Stony Brook University & New York University

1944-2014: Hungarian Women's Fragmented Memories and Memoirs & Holocaust Cookbooks

Type of Abstract (select):

Abstract (max. 250 words):
In this paper I explore the Hungarian Holocaust through women’s fragmentary narrative testimonies, which can provide invaluable resources for understanding the experiences of the victims of war that personalize the events and at the same time serve to help write the obscure into history. I will first discuss several Hungarian diaries, among others, that of Eva Heyman who began writing her diary in 1944 on her thirteenth birthday and wrote until two days before her deportation, where she perished. Unlike diaries written in many other parts of Europe, in which the escalation of repression against the Jews unfolded over a period of years, Eva’s diary vividly reflects the sudden and swift attack on the Jews of Hungary.
In the second part of my paper I will discuss two recently published volumes, the Szakácskönyv a túlélélésről, the collected recipes that five Hungarian women wrote in a concentration camp, and the anthology Lányok és anyák. Elmeséletlen történetek where thirty five women write Holocaust narratives in which their mothers’ lives become the intersubject in their autobiographies, underscoring the deadly risks of intergenerational transmission, where memory can be transmitted (or silenced) to be repeated and reenacted, rather than to be worked through.

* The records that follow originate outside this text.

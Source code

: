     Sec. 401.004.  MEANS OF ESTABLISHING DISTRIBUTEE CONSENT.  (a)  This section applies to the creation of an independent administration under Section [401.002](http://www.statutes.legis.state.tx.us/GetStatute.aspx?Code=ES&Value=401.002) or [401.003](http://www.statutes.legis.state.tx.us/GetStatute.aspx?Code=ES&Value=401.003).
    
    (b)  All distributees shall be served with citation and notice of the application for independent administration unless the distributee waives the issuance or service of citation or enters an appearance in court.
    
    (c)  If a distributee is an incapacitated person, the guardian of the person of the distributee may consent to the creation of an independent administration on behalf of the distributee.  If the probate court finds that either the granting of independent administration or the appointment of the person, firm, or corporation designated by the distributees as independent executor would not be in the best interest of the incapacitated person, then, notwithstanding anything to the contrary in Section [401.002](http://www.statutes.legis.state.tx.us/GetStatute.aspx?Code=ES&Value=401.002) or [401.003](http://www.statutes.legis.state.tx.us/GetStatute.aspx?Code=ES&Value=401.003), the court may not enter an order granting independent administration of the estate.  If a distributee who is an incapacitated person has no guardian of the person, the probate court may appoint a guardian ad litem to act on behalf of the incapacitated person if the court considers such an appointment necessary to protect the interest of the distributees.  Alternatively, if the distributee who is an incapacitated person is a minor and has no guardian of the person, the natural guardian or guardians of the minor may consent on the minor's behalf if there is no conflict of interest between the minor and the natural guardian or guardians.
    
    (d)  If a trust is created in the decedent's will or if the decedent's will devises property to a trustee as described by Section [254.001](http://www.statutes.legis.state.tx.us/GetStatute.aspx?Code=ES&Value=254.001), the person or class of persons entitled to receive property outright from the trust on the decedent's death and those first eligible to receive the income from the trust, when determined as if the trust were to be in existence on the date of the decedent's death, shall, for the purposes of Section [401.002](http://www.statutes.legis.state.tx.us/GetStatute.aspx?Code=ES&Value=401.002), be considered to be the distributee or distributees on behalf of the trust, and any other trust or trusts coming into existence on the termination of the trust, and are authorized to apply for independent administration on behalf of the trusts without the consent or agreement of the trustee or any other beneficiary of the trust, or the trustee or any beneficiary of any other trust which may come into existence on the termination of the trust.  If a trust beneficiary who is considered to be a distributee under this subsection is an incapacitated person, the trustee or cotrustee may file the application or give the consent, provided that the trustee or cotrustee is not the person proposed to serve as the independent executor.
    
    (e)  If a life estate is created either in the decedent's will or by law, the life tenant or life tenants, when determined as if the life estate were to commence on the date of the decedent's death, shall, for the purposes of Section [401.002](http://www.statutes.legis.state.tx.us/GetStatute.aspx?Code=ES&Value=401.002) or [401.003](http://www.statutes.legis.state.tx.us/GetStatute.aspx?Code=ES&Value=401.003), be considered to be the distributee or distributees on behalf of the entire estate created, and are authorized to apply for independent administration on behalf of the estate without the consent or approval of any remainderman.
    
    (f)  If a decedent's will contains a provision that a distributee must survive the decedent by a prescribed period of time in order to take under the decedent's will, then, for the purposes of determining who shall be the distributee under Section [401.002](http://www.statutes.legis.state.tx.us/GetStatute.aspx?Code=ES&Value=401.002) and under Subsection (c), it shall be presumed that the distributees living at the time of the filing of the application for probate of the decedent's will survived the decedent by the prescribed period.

Brief Professional Bio (max. 100 words):
Louise O. Vasvári (Ph.D., University of California, Berkeley) is Professor Emerita of Comparative Literature and Linguistics at Stony Brook University and presently teaches in the Linguistics Department at New York University. She works in medieval studies, historical and socio-linguistics, translation theory, Holocaust Studies, and Hungarian Studies, all informed by gender theory within a broader framework of comparative cultural studies. Related to Hungarian Studies she has published with Steven Tötösy, Imre Kertész and Holocaust Literature (2005), Comparative Central European Holocaust Studies (2009), a special issue of CLCWeb (2009), as well as Comparative Hungarian Cultural Studies (2011), all in Purdue UP. In the 2010 issue of this journal she published “A töredékes (kulturális) test írása Polcz Alaine Asszony a fronton című művében.” She is the Editor of AHEA E-Journal.